When dealing with larger datasets, organizations face difficulties in being able to create, manipulate, and manage big data. Big Data is particularly a problem in business analytics because standard tools and procedures are not designed to search and analyze massive datasets.
Big data analytics helps organizations harness their data and use it to identify new opportunities. That, in turn, leads to smarter business moves, more efficient operations, higher profits and happier customers. The 3 reasons for the need of it or benefits that organization derive from it are:
- Cost Reduction: Big data technologies such as Hadoop and cloud-based analytics bring significant cost advantages when it comes to storing large amounts of data – plus they can identify more efficient ways of doing business.

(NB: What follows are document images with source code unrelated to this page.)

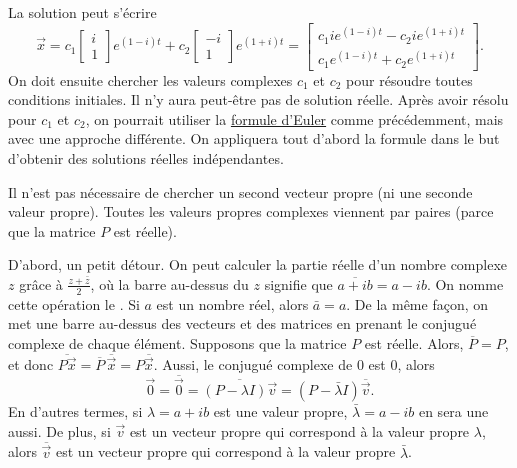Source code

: La solution peut s'écrire
\begin{equation*}
\vec{x} =
c_1 \begin{bmatrix} i \\ 1 \end{bmatrix} e^{(1-i)t} +
c_2 \begin{bmatrix} -i \\ 1 \end{bmatrix} e^{(1+i)t}
=
\begin{bmatrix}
c_1 i e^{(1-i)t} - c_2 i e^{(1+i)t} \\
c_1 e^{(1-i)t} + c_2 e^{(1+i)t}
\end{bmatrix} .
\end{equation*}
On doit ensuite chercher les valeurs complexes $c_1$ et $c_2$ pour résoudre toutes conditions initiales. Il n'y aura peut-être pas de solution réelle. Après avoir résolu pour $c_1$ et $c_2$,
on pourrait utiliser la 
\hyperref[eulersformula]{formule d'Euler} comme précédemment, mais avec une approche différente. On appliquera tout d'abord la formule dans le but d'obtenir des solutions réelles indépendantes.

\medskip

Il n'est pas nécessaire de chercher un second vecteur propre (ni une seconde valeur propre). Toutes les valeurs propres complexes viennent par paires (parce que la matrice $P$ est réelle).

D'abord, un petit détour. On peut calculer la partie réelle d'un nombre complexe $z$ grâce à $\frac{z + \bar{z}}{2}$, où la barre au-dessus du $z$ signifie que $\overline{a+ib} = a -ib$. On nomme cette opération le \emph{}. Si
$a$ est un nombre réel, alors $\bar{a} = a$.
De la même façon, on met une barre au-dessus des vecteurs et des matrices en prenant le conjugué complexe de chaque élément. Supposons que la matrice $P$ est réelle. Alors, 
$\overline{P} = P$, et donc $\overline{P\vec{x}} = \overline{P} \,
\overline{\vec{x}} = P \overline{\vec{x}}$.
Aussi, le conjugué complexe de 0 est 0, alors
\begin{equation*}
\vec{0} = \overline{\vec{0}} = 
\overline{(P-\lambda I)\vec{v}}
=
(P-\bar{\lambda} I)\overline{\vec{v}} .
\end{equation*}
En d'autres termes, si $\lambda = a+ib$ est une valeur propre, $\bar{\lambda} = a-ib$ en sera une aussi. De plus, si
$\vec{v}$ est un vecteur propre qui correspond à la valeur propre
$\lambda$, alors $\overline{\vec{v}}$ est un vecteur propre qui correspond à la valeur propre $\bar{\lambda}$. 

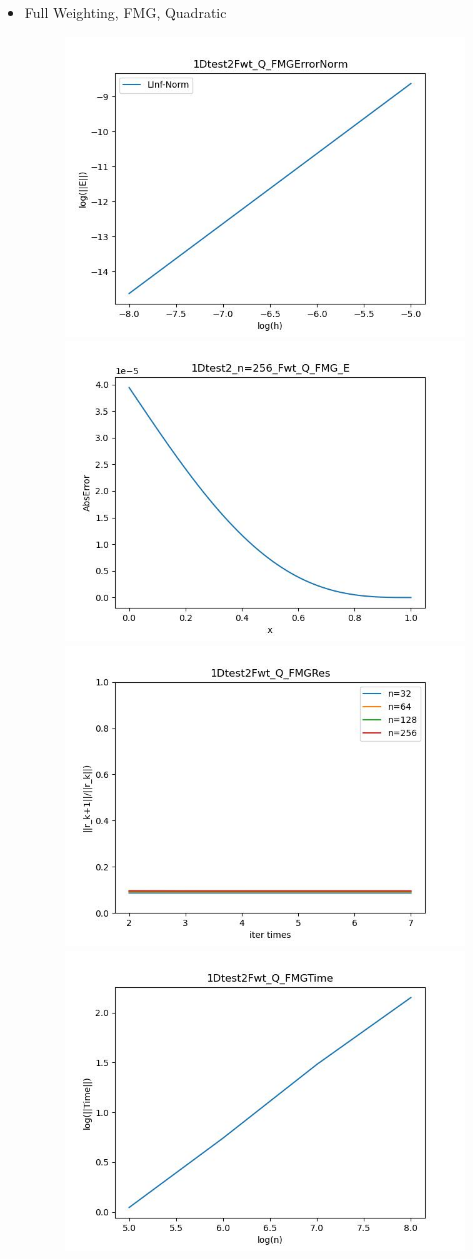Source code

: \documentclass{article}
\begin{document}
\begin{itemize}
    \item Full Weighting, FMG, Quadratic
    \begin{figure}[h]
        \centering
        \includegraphics[width=0.35\linewidth]{1Dtest2Fwt_Q_FMGErrorNorm.jpg}
        \includegraphics[width=0.35\linewidth]{1Dtest2_n=256_Fwt_Q_FMG_E.jpg}
        \includegraphics[width=0.35\linewidth]{1Dtest2Fwt_Q_FMGRes.jpg}
        \includegraphics[width=0.35\linewidth]{1Dtest2Fwt_Q_FMGTime.jpg}
    \end{figure}
    

\end{itemize}
\end{document}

- Faster, Better decision making: With the speed of Hadoop and in-memory analytics, combined with the ability to analyze new sources of data, businesses are able to analyze information immediately – and make decisions based on what they’ve learned.
- New Products and Services: With the ability to gauge customer needs and satisfaction through analytics comes the power to give customers what they want. With big data analytics, more companies are creating new products to meet customers’ needs.
Importance of Big Data:
The importance of big data doesn’t revolve around how much data you have, but what you do with it. You can take data from any source and analyze it to find answers that enable 1) cost reductions, 2) time reductions, 3) new product development and optimized offerings, and 4) smart decision making. When you combine big data with high-powered analytics, you can accomplish business-related tasks such as:
- Determining root causes of failures, issues and defects in near-real time.
- Generating coupons at the point of sale based on the customer’s buying habits.
- Recalculating entire risk portfolios in minutes.
- Detecting fraudulent behavior before it affects your organization.
Different Big Data Analytics Techniques:
- Predictive Analytics
- NoSQL Databases
- Search and Knowledge discovery
- Stream Analytics
- In-memory data fabric
- Distributed file Stores
- Data Virtualization
- Data Integration
- Data Preparation
- Data Quality
Big Data Technologies:
- Hadoop
- Cloudera
- R
- Scribe
- Apache Spark
- Apache Ranger
- Mongo DB
- Apache Cassandra
Future Expectations:
In order to predict the future of Big Data technology, it is necessary to first predict at what speed and from which all sources this big data will be generated. Listing some of the sources:
- Social Networks and Social Media Communications
- Blogs and comments
- Personal Documents
- Pictures, Videos and Internet Searches
- Mobile Data Content
- User-generated maps
- Data from Sensors – Home Automation Sensors, Future IoT Sensors
- Mobile Sensors – Person (Mobile Phone Location), Road, Rail, Air, Nautical(Ships)
- Satellite Data
- Data from Computer systems
“It is well known that it took from the dawn of civilization to the year 2003 for the world to generate 1.8 zettabytes of data. In 2011 it took two days on average to generate the same amount of data. Data centers consume up to 1.5 percent of all the electricity in the world.”
We swim in a sea of data … and the sea level is rising rapidly.
Tens of millions of connected people, billions of sensors, trillions of transactions now work to create unimaginable amounts of information. An equivalent amount of data is generated by people simply going about their lives, creating what the McKinsey Global Institute calls “digital exhaust”—data given off as a byproduct of other activities such as their Internet browsing and searching or moving around with their smartphone in their pocket.
There are only two certainties in Big Data today: It won’t look like yesterday’s data infrastructure, and it’ll be very, very fast to cope with the speed of its generation.
We may have much more advanced Big Data Technologies to analyze the data which is being produced in such great volumes, at such high-velocity and from all the varied sources. This data would be of great value in decision-making by the smart future machines.
Some of the future prediction as per Forbes are listed as below:
- Ways to analyze data will improve.
- More tools for analysis not needed the help from analyst will emerge.
- Prescriptive analytics will be built in to business analytics software.
- More developed software for Real-time Streaming insights into data by data winners.
- Privacy issues is a big challenge for big data.
- Separate departments would be made in companies for handling Data with a Chief Data Officer to guide management of the data handling capacity.
- Fast Data and Actionable data will replace Big Data as at the end of the day businesses and companies just analyze data to find answers about their questions.
The future of big data is still unsure, as the big data era is still unfolding, but it is clear that the changes ahead of us will transform organizations and societies. Big data is here to stay and organizations will have to adapt to the new paradigm.